Filter_Extract_and_translated_blast_loci.py
Filters, extracts, and translates loci based on BLAST results, possibly to identify coding regions or alignments.
Filter_NR_results.py
Filters results from a non-redundant (NR) database search.
Hmmer_clustering.py
Performs clustering of sequences using HMMER.
Gather_hmmer_clusters_and_add_informations.py
Collects and annotates clusters generated by HMMER (Hidden Markov Model analysis).
Remove_dup_clusters.py
Identifies and removes duplicate clusters to ensure non-redundant grouping in datasets.
save_syntenic_plot_script.py
Saves a script or configuration for generating syntenic (genomic region comparison) plots.
Synteny.py
Conducts synteny analysis, identifying conserved genomic arrangements between scaffolds containing EVEs.
Snakemake Scripts
These manage workflows using Snakemake
- Snakemake_Alignment_main_Datation: Aligns sequences and prepares data for molecular dating analysis.

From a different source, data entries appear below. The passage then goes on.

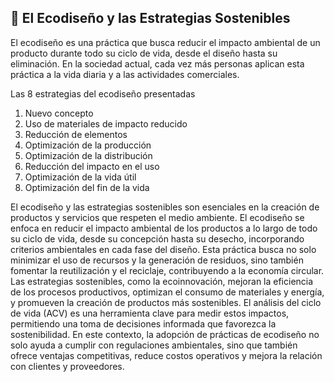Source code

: ## 🌿 El Ecodiseño y las Estrategias Sostenibles

El ecodiseño es una práctica que busca reducir el impacto ambiental de un producto durante todo su ciclo de vida, desde el diseño hasta su eliminación. En la sociedad actual, cada vez más personas aplican esta práctica a la vida diaria y a las actividades comerciales.

Las 8 estrategias del ecodiseño presentadas

1) Nuevo concepto
2) Uso de materiales de impacto reducido
3) Reducción de elementos
4) Optimización de la producción
5) Optimización de la distribución
6) Reducción del impacto en el uso
7) Optimización de la vida útil
8) Optimización del fin de la vida

El ecodiseño y las estrategias sostenibles son esenciales en la creación de productos y servicios que respeten el medio ambiente. El ecodiseño se enfoca en reducir el impacto ambiental de los productos a lo largo de todo su ciclo de vida, desde su concepción hasta su desecho, incorporando criterios ambientales en cada fase del diseño. Esta práctica busca no solo minimizar el uso de recursos y la generación de residuos, sino también fomentar la reutilización y el reciclaje, contribuyendo a la economía circular.
Las estrategias sostenibles, como la ecoinnovación, mejoran la eficiencia de los procesos productivos, optimizan el consumo de materiales y energía, y promueven la creación de productos más sostenibles. El análisis del ciclo de vida (ACV) es una herramienta clave para medir estos impactos, permitiendo una toma de decisiones informada que favorezca la sostenibilidad. En este contexto, la adopción de prácticas de ecodiseño no solo ayuda a cumplir con regulaciones ambientales, sino que también ofrece ventajas competitivas, reduce costos operativos y mejora la relación con clientes y proveedores.

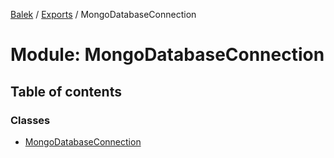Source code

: [Balek](../README.md) / [Exports](../modules.md) / MongoDatabaseConnection

# Module: MongoDatabaseConnection

## Table of contents

### Classes

- [MongoDatabaseConnection](../classes/MongoDatabaseConnection.MongoDatabaseConnection.md)
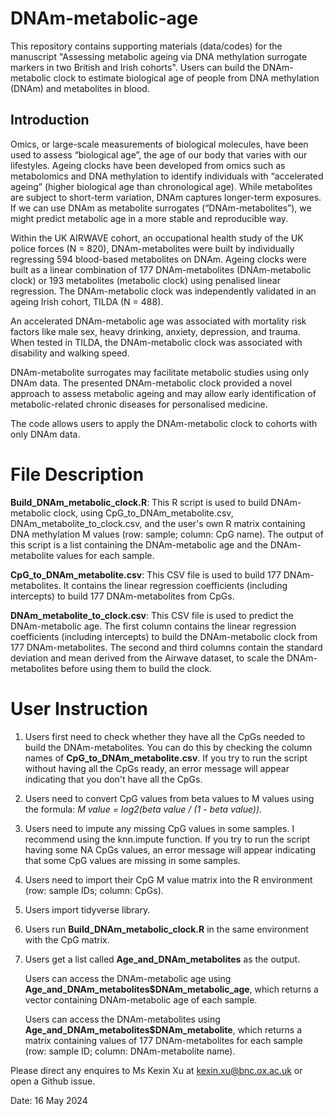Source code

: # DNAm-metabolic-age
This repository contains supporting materials (data/codes) for the manuscript "Assessing metabolic ageing via DNA methylation surrogate markers in two British and Irish cohorts".
Users can build the DNAm-metabolic clock to estimate biological age of people from DNA methylation (DNAm) and metabolites in blood.

## Introduction
Omics, or large-scale measurements of biological molecules, have been used to assess “biological age”, the age of our body that varies with our lifestyles. Ageing clocks have been developed from omics such as metabolomics and DNA methylation to identify individuals with “accelerated ageing” (higher biological age than chronological age). While metabolites are subject to short-term variation, DNAm captures longer-term exposures. If we can use DNAm as metabolite surrogates (“DNAm-metabolites”), we might predict metabolic age in a more stable and reproducible way. 

Within the UK AIRWAVE cohort, an occupational health study of the UK police forces (N = 820), DNAm-metabolites were built by individually regressing 594 blood-based metabolites on DNAm. Ageing clocks were built as a linear combination of 177 DNAm-metabolites (DNAm-metabolic clock) or 193 metabolites (metabolic clock) using penalised linear regression. The DNAm-metabolic clock was independently validated in an ageing Irish cohort, TILDA (N = 488). 

An accelerated DNAm-metabolic age was associated with mortality risk factors like male sex, heavy drinking, anxiety, depression, and trauma. When tested in TILDA, the DNAm-metabolic clock was associated with disability and walking speed.

DNAm-metabolite surrogates may facilitate metabolic studies using only DNAm data. The presented DNAm-metabolic clock provided a novel approach to assess metabolic ageing and may allow early identification of metabolic-related chronic diseases for personalised medicine.

The code allows users to apply the DNAm-metabolic clock to cohorts with only DNAm data.

# File Description
**Build_DNAm_metabolic_clock.R**: This R script is used to build DNAm-metabolic clock, using CpG_to_DNAm_metabolite.csv, DNAm_metabolite_to_clock.csv, and the user's own R matrix containing DNA methylation M values (row: sample; column: CpG name). The output of this script is a list containing the DNAm-metabolic age and the DNAm-metabolite values for each sample.

**CpG_to_DNAm_metabolite.csv**: This CSV file is used to build 177 DNAm-metabolites. It contains the linear regression coefficients (including intercepts) to build 177 DNAm-metabolites from CpGs. 

**DNAm_metabolite_to_clock.csv**: This CSV file is used to predict the DNAm-metabolic age. The first column contains the linear regression coefficients (including intercepts) to build the DNAm-metabolic clock from 177 DNAm-metabolites. The second and third columns contain the standard deviation and mean derived from the Airwave dataset, to scale the DNAm-metabolites before using them to build the clock. 

# User Instruction
1. Users first need to check whether they have all the CpGs needed to build the DNAm-metabolites. You can do this by checking the column names of **CpG_to_DNAm_metabolite.csv**. If you try to run the script without having all the CpGs ready, an error message will appear indicating that you don't have all the CpGs.
   
2. Users need to convert CpG values from beta values to M values using the formula: *M value = log2(beta value / (1 - beta value))*.
   
3. Users need to impute any missing CpG values in some samples. I recommend using the knn.impute function. If you try to run the script having some NA CpGs values, an error message will appear indicating that some CpG values are missing in some samples.
   
4. Users need to import their CpG M value matrix into the R environment (row: sample IDs; column: CpGs).
   
5. Users import tidyverse library.
   
6. Users run **Build_DNAm_metabolic_clock.R** in the same environment with the CpG matrix.
   
7. Users get a list called **Age_and_DNAm_metabolites** as the output.

   Users can access the DNAm-metabolic age using **Age_and_DNAm_metabolites$DNAm_metabolic_age**, which returns a vector containing DNAm-metabolic age of each sample.

   Users can access the DNAm-metabolites using **Age_and_DNAm_metabolites$DNAm_metabolite**, which returns a matrix containing values of 177 DNAm-metabolites for each sample (row: sample ID; column: DNAm-metabolite name).

Please direct any enquires to Ms Kexin Xu at kexin.xu@bnc.ox.ac.uk or open a Github issue. 

Date: 16 May 2024
   


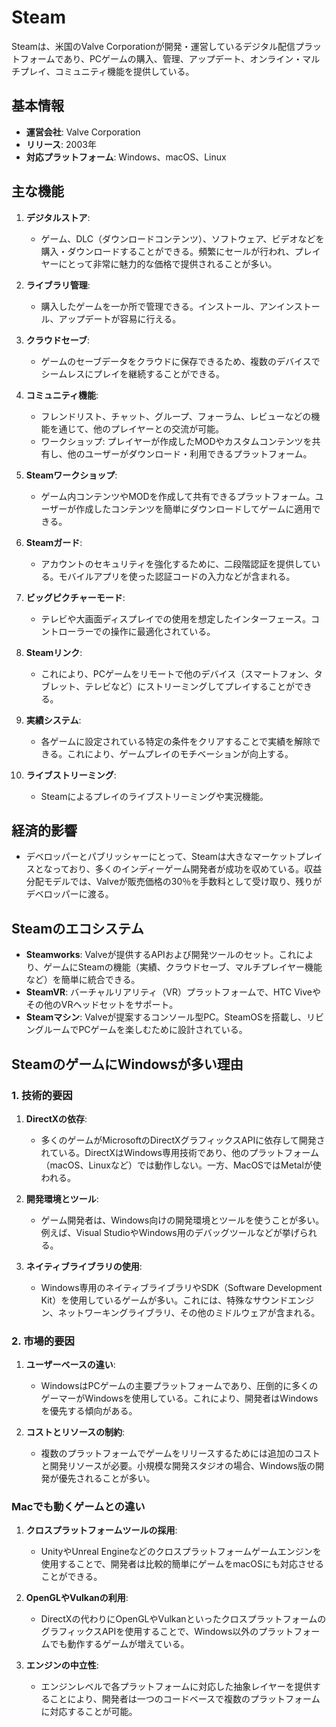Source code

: # Steam

Steamは、米国のValve Corporationが開発・運営しているデジタル配信プラットフォームであり、PCゲームの購入、管理、アップデート、オンライン・マルチプレイ、コミュニティ機能を提供している。

## 基本情報

- **運営会社**: Valve Corporation
- **リリース**: 2003年
- **対応プラットフォーム**: Windows、macOS、Linux

## 主な機能

1. **デジタルストア**:
   - ゲーム、DLC（ダウンロードコンテンツ）、ソフトウェア、ビデオなどを購入・ダウンロードすることができる。頻繁にセールが行われ、プレイヤーにとって非常に魅力的な価格で提供されることが多い。

2. **ライブラリ管理**:
   - 購入したゲームを一か所で管理できる。インストール、アンインストール、アップデートが容易に行える。

3. **クラウドセーブ**:
   - ゲームのセーブデータをクラウドに保存できるため、複数のデバイスでシームレスにプレイを継続することができる。

4. **コミュニティ機能**:
   - フレンドリスト、チャット、グループ、フォーラム、レビューなどの機能を通じて、他のプレイヤーとの交流が可能。
   - ワークショップ: プレイヤーが作成したMODやカスタムコンテンツを共有し、他のユーザーがダウンロード・利用できるプラットフォーム。

5. **Steamワークショップ**:
   - ゲーム内コンテンツやMODを作成して共有できるプラットフォーム。ユーザーが作成したコンテンツを簡単にダウンロードしてゲームに適用できる。

6. **Steamガード**:
   - アカウントのセキュリティを強化するために、二段階認証を提供している。モバイルアプリを使った認証コードの入力などが含まれる。

7. **ビッグピクチャーモード**:
   - テレビや大画面ディスプレイでの使用を想定したインターフェース。コントローラーでの操作に最適化されている。

8. **Steamリンク**:
   - これにより、PCゲームをリモートで他のデバイス（スマートフォン、タブレット、テレビなど）にストリーミングしてプレイすることができる。

9. **実績システム**:
   - 各ゲームに設定されている特定の条件をクリアすることで実績を解除できる。これにより、ゲームプレイのモチベーションが向上する。

10. **ライブストリーミング**:
    - Steamによるプレイのライブストリーミングや実況機能。

## 経済的影響

- デベロッパーとパブリッシャーにとって、Steamは大きなマーケットプレイスとなっており、多くのインディーゲーム開発者が成功を収めている。収益分配モデルでは、Valveが販売価格の30％を手数料として受け取り、残りがデベロッパーに渡る。

## Steamのエコシステム

- **Steamworks**: Valveが提供するAPIおよび開発ツールのセット。これにより、ゲームにSteamの機能（実績、クラウドセーブ、マルチプレイヤー機能など）を簡単に統合できる。
- **SteamVR**: バーチャルリアリティ（VR）プラットフォームで、HTC Viveやその他のVRヘッドセットをサポート。
- **Steamマシン**: Valveが提案するコンソール型PC。SteamOSを搭載し、リビングルームでPCゲームを楽しむために設計されている。

## SteamのゲームにWindowsが多い理由

### 1. 技術的要因

1. **DirectXの依存**:
   - 多くのゲームがMicrosoftのDirectXグラフィックスAPIに依存して開発されている。DirectXはWindows専用技術であり、他のプラットフォーム（macOS、Linuxなど）では動作しない。一方、MacOSではMetalが使われる。

2. **開発環境とツール**:
   - ゲーム開発者は、Windows向けの開発環境とツールを使うことが多い。例えば、Visual StudioやWindows用のデバッグツールなどが挙げられる。

3. **ネイティブライブラリの使用**:
   - Windows専用のネイティブライブラリやSDK（Software Development Kit）を使用しているゲームが多い。これには、特殊なサウンドエンジン、ネットワーキングライブラリ、その他のミドルウェアが含まれる。

### 2. 市場的要因

1. **ユーザーベースの違い**:
   - WindowsはPCゲームの主要プラットフォームであり、圧倒的に多くのゲーマーがWindowsを使用している。これにより、開発者はWindowsを優先する傾向がある。

2. **コストとリソースの制約**:
   - 複数のプラットフォームでゲームをリリースするためには追加のコストと開発リソースが必要。小規模な開発スタジオの場合、Windows版の開発が優先されることが多い。

### Macでも動くゲームとの違い

1. **クロスプラットフォームツールの採用**:
   - UnityやUnreal Engineなどのクロスプラットフォームゲームエンジンを使用することで、開発者は比較的簡単にゲームをmacOSにも対応させることができる。

2. **OpenGLやVulkanの利用**:
   - DirectXの代わりにOpenGLやVulkanといったクロスプラットフォームのグラフィックスAPIを使用することで、Windows以外のプラットフォームでも動作するゲームが増えている。

3. **エンジンの中立性**:
   - エンジンレベルで各プラットフォームに対応した抽象レイヤーを提供することにより、開発者は一つのコードベースで複数のプラットフォームに対応することが可能。
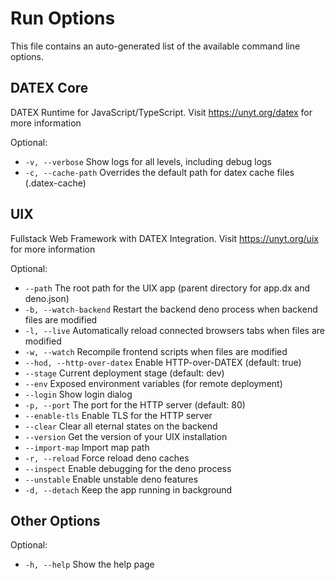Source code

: # Run Options
This file contains an auto-generated list of the available command line options.

## DATEX Core
DATEX Runtime for JavaScript/TypeScript.
Visit https://unyt.org/datex for more information


Optional:

 * `-v, --verbose`            Show logs for all levels, including debug logs
 * `-c, --cache-path`         Overrides the default path for datex cache files (.datex-cache)

## UIX
Fullstack Web Framework with DATEX Integration.
Visit https://unyt.org/uix for more information


Optional:

 * `--path`                   The root path for the UIX app (parent directory for app.dx and deno.json)
 * `-b, --watch-backend`      Restart the backend deno process when backend files are modified
 * `-l, --live`               Automatically reload connected browsers tabs when files are modified
 * `-w, --watch`              Recompile frontend scripts when files are modified
 * `--hod, --http-over-datex` Enable HTTP-over-DATEX (default: true)
 * `--stage`                  Current deployment stage (default: dev)
 * `--env`                    Exposed environment variables (for remote deployment)
 * `--login`                  Show login dialog
 * `-p, --port`               The port for the HTTP server (default: 80)
 * `--enable-tls`             Enable TLS for the HTTP server
 * `--clear`                  Clear all eternal states on the backend
 * `--version`                Get the version of your UIX installation
 * `--import-map`             Import map path
 * `-r, --reload`             Force reload deno caches
 * `--inspect`                Enable debugging for the deno process
 * `--unstable`               Enable unstable deno features
 * `-d, --detach`             Keep the app running in background

## Other Options

Optional:

 * `-h, --help`               Show the help page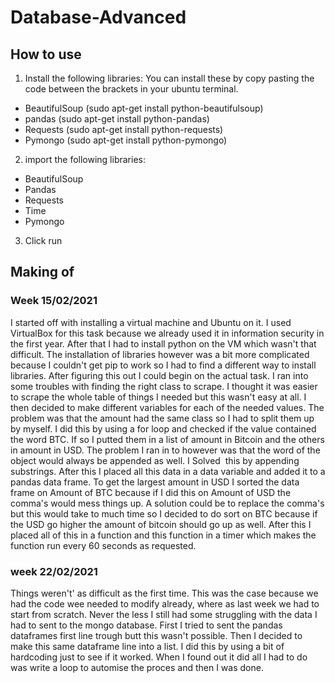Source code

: # Database-Advanced

## How to use
1. Install the following libraries:
You can install these by copy pasting the code between the brackets in your ubuntu terminal.
  - BeautifulSoup (sudo apt-get install python-beautifulsoup)
  - pandas (sudo apt-get install python-pandas)
  - Requests (sudo apt-get install python-requests)
  - Pymongo (sudo apt-get install python-pymongo)
  
2. import the following libraries:
  - BeautifulSoup
  - Pandas
  - Requests
  - Time
  - Pymongo

3. Click run

## Making of
### Week 15/02/2021
I started off with installing a virtual machine and Ubuntu on it. I used VirtualBox for this task because we already used it in information security in the first year. After that I had to install python on the VM which wasn't that difficult. The installation of libraries however was a bit more complicated because I couldn't get pip to work so I had to find a different way to install libraries. After figuring this out I could begin on the actual task. I ran into some troubles with finding the right class to scrape. I thought it was easier to scrape the whole table of things I needed but this wasn't easy at all. I then decided to make different variables for each of the needed values. The problem was that the amount had the same class so I had to split them up by myself. I did this by using a for loop and checked if the value contained the word BTC. If so I putted them in a list of amount in Bitcoin and the others in amount in USD. The problem I ran in to however was that the word of the object would always be appended as well. I Solved  this by appending substrings. After this I placed all this data in a data variable and added it to a pandas data frame. To get the largest amount in USD I sorted the data frame on Amount of BTC because if I did this on Amount of USD the comma's would mess things up. A solution could be to replace the comma's but this would take to much time so I decided to do sort on BTC because if the USD go higher the amount of bitcoin should go up as well. After this I placed all of this in a function and this function in a timer which makes the function run every 60 seconds as requested.

### week 22/02/2021
Things weren't' as difficult as the first time. This was the case because we had the code wee needed to modify already, where as last week we had to start from scratch. Never the less I still had some struggling with the data I had to sent to the mongo database. First I tried to sent the pandas dataframes first line trough butt this wasn't possible. Then I decided to make this same dataframe line into a list. I did this by using a bit of hardcoding just to see if it worked. When I found out it did all I had to do was write a loop to automise the proces and then I was done.
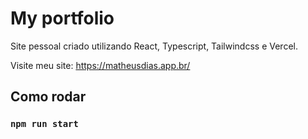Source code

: # My portfolio
Site pessoal criado utilizando React, Typescript, Tailwindcss e Vercel.

Visite meu site: https://matheusdias.app.br/

## Como rodar

### `npm run start`
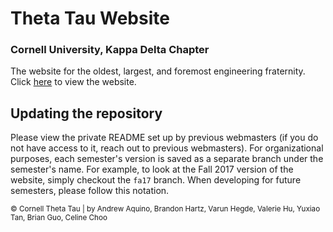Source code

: # Theta Tau Website
### Cornell University, Kappa Delta Chapter

The website for the oldest, largest, and foremost engineering fraternity. Click [here](http://cornellthetatau.com/) to view the website.

## Updating the repository

Please view the private README set up by previous webmasters (if you do not have access to it, reach out to previous webmasters). For organizational purposes, each semester's version is saved as a separate branch under the semester's name. For example, to look at the Fall 2017 version of the website, simply checkout the `fa17` branch. When developing for future semesters, please follow this notation.

<sub>&copy; Cornell Theta Tau | by Andrew Aquino, Brandon Hartz, Varun Hegde, Valerie Hu, Yuxiao Tan, Brian Guo, Celine Choo</sub>
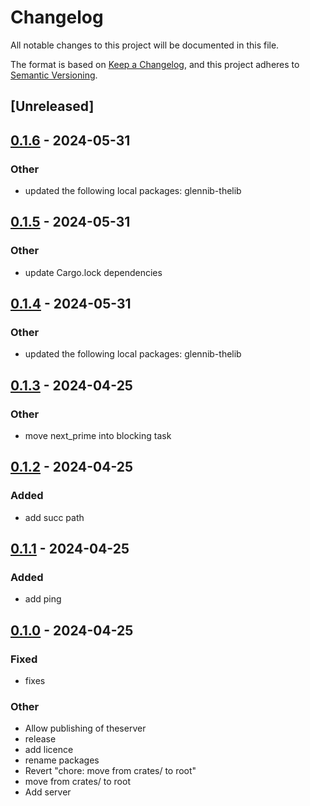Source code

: # Changelog
All notable changes to this project will be documented in this file.

The format is based on [Keep a Changelog](https://keepachangelog.com/en/1.0.0/),
and this project adheres to [Semantic Versioning](https://semver.org/spec/v2.0.0.html).

## [Unreleased]

## [0.1.6](https://github.com/glennib/example-workspace-rs/compare/glennib-theserver-v0.1.5...glennib-theserver-v0.1.6) - 2024-05-31

### Other
- updated the following local packages: glennib-thelib

## [0.1.5](https://github.com/glennib/example-workspace-rs/compare/glennib-theserver-v0.1.4...glennib-theserver-v0.1.5) - 2024-05-31

### Other
- update Cargo.lock dependencies

## [0.1.4](https://github.com/glennib/example-workspace-rs/compare/glennib-theserver-v0.1.3...glennib-theserver-v0.1.4) - 2024-05-31

### Other
- updated the following local packages: glennib-thelib

## [0.1.3](https://github.com/glennib/example-workspace-rs/compare/glennib-theserver-v0.1.2...glennib-theserver-v0.1.3) - 2024-04-25

### Other
- move next_prime into blocking task

## [0.1.2](https://github.com/glennib/example-workspace-rs/compare/glennib-theserver-v0.1.1...glennib-theserver-v0.1.2) - 2024-04-25

### Added
- add succ path

## [0.1.1](https://github.com/glennib/example-workspace-rs/compare/glennib-theserver-v0.1.0...glennib-theserver-v0.1.1) - 2024-04-25

### Added
- add ping

## [0.1.0](https://github.com/glennib/example-workspace-rs/releases/tag/glennib-theserver-v0.1.0) - 2024-04-25

### Fixed
- fixes

### Other
- Allow publishing of theserver
- release
- add licence
- rename packages
- Revert "chore: move from crates/ to root"
- move from crates/ to root
- Add server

- Snakemake_Alignment_main_Phylogeny: Aligns sequences for phylogenetic tree construction.
- Snakemake_Alignment_plot_Phylogeny: Generates plots for visualizing phylogenies from aligned data.
- Snakemake_Blast_Clustering2_step1: Executes the first step of a BLAST and clustering-based workflow.
- Snakemake_Clustering_hmmer_step2: Manages the second step, focused on HMMER clustering.
- Snakemake_add_informations_step3: Adds metadata or integrates additional information into the workflow.
- Snakemake_dNdS_alignment_and_Events_step4: Prepares alignments for dN/dS analysis and event detection.
- Snakemake_dNdS_analysis_BUSCOs_part5: Analyzes dN/dS ratios in BUSCO-defined orthologs.
- Snakemake_dNdS_analysis_EVES_part6: Examines dN/dS ratios in EVEs (endogenous viral elements).